Its on the same monitor. Images are side by side.
I have to convert Documents colors to the working space. Which seems to work. The only time the images are the same.
Is this the same workspace as a Calibrated Monitor?

Aug 27 18 03:42 pm Link

Photographer

Philip Brown

Posts: 568

Long Beach, California, US

Yani S wrote:
Its on the same monitor. Images are side by side.

here's the thing. You have TWO problems. One you know about, and one you dont.

1. your image seems to change color when you upload it to facebook.
2. you dont know whether the image you are working with, BEFORE you upload it anywhere, is accurate in color.

You dont know whether it is accurate, because you dont know how accurate your monitor is displaying the colors your computer is outputting.
Because you have never had your monitor calibrated.
Dell monitors are usually "pretty good" out of the factory. But they're not "commercial photography work" good.
The good news is, its probably not waaay off. But its pretty much defintely going to be off by some amount.

You need to buy something like this:
https://www.datacolor.com/photography-d … r5-family/
to ensure that your monitor is properly reproducing the colors in the image, before you even start working on it.
(edit: it even mentions that in the video you watched. Although he references the "colormunki" calibrator, rather than the spyder I linked)

Aug 27 18 05:18 pm Link

Photographer

Isaiah Brink

Posts: 2328

Charlotte, North Carolina, US

Yani S wrote:
So on my main screen when I edit. I dont see a color shift to red. Sometimes not even on my other screen that I drag it to see if color is the same. But client said they see the one picture I get web ready. Shifted to Red? I dont know why its looking more red then the original? help?

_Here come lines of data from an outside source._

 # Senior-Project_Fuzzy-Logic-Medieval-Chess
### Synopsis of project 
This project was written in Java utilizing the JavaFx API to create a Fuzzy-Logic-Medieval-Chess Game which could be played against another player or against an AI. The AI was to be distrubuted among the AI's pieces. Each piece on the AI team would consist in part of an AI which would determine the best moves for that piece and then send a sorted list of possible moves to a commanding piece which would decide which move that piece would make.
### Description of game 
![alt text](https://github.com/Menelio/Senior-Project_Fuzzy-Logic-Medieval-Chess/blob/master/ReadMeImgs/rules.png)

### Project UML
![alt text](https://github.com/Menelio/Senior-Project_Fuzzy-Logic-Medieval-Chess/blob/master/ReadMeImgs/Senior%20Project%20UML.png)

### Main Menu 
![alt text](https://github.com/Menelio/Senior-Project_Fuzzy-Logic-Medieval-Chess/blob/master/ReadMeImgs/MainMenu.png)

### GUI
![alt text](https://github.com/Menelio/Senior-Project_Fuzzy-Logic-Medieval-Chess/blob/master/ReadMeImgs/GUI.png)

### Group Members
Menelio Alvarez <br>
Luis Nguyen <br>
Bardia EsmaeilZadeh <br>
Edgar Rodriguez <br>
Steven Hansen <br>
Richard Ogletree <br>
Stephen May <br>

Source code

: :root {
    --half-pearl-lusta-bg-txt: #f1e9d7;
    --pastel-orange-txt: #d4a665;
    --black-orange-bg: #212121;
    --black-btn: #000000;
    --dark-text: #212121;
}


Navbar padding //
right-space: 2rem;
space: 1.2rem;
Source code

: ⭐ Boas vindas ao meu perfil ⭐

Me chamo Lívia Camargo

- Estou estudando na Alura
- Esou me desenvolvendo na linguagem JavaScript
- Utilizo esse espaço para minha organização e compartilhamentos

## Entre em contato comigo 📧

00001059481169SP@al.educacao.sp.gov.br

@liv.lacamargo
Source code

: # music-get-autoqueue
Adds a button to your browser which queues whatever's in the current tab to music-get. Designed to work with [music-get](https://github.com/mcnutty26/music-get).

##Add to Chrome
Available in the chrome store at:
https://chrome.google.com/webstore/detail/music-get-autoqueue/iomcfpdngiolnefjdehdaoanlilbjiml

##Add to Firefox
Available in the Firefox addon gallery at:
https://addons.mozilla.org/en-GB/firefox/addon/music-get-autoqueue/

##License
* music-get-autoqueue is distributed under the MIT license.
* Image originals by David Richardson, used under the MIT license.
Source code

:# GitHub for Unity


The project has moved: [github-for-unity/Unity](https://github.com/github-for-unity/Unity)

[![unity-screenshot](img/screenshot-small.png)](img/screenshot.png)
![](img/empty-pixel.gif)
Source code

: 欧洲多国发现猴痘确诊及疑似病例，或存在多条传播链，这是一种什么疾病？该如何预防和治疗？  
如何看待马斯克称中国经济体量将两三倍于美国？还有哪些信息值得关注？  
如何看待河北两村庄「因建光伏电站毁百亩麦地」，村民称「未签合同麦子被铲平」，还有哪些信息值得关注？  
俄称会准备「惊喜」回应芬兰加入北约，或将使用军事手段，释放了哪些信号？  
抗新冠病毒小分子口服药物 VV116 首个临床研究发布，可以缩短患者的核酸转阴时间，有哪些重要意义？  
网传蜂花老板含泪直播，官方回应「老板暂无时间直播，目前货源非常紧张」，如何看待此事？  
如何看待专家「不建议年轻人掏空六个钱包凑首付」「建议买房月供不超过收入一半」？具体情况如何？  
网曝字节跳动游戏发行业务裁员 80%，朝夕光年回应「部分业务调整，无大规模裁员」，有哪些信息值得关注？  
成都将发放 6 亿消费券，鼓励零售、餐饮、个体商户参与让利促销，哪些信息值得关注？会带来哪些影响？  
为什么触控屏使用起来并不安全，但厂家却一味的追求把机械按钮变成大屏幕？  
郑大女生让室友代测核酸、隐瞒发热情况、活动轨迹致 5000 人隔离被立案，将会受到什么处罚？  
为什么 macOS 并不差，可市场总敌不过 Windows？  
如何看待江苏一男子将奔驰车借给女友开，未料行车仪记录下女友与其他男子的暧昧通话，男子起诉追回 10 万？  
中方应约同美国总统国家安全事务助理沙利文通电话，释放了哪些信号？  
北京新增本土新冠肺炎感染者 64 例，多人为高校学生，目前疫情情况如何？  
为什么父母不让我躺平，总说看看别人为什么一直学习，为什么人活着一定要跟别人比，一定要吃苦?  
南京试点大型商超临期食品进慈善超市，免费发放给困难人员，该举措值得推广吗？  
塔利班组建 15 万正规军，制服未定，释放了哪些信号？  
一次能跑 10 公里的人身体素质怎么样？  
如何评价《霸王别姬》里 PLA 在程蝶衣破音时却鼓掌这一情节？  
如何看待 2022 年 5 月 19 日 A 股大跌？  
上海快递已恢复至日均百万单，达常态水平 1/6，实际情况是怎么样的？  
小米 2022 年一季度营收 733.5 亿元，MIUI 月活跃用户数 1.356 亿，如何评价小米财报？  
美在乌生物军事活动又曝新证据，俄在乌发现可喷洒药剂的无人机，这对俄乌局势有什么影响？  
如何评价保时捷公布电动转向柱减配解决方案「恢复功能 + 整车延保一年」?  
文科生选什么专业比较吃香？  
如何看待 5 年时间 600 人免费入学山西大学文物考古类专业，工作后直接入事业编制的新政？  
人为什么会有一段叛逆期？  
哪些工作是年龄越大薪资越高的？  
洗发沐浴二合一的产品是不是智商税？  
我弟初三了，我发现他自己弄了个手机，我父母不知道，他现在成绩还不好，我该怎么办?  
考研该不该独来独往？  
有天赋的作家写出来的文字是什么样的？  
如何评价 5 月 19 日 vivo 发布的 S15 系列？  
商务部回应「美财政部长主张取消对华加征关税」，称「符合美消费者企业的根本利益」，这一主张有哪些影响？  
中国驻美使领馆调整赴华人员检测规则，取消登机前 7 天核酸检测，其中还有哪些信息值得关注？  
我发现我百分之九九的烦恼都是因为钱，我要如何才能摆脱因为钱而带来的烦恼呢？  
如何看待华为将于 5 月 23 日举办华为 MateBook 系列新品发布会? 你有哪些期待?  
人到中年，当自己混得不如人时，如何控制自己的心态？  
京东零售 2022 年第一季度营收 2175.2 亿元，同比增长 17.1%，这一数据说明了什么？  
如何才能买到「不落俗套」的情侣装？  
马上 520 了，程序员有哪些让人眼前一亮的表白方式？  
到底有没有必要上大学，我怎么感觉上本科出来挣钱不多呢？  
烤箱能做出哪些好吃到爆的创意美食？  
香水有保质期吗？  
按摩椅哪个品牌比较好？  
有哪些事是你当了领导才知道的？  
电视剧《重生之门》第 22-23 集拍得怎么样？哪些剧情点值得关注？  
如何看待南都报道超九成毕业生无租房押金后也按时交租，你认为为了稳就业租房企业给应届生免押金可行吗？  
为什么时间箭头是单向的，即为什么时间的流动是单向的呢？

Ok, here's my recommendation......  First even if you've done it in the past, calibrate your system, just to cover your end of things and to make extra sure your end is good.  Secondly, save in sRGB 2.1 which is the most common profile (from what I've found in my experience ) for both display and printing.  In Photoshop, just do a simple Edit/Convert to profile/ and select the sRGB 2.1 profile.  I hope this works for you.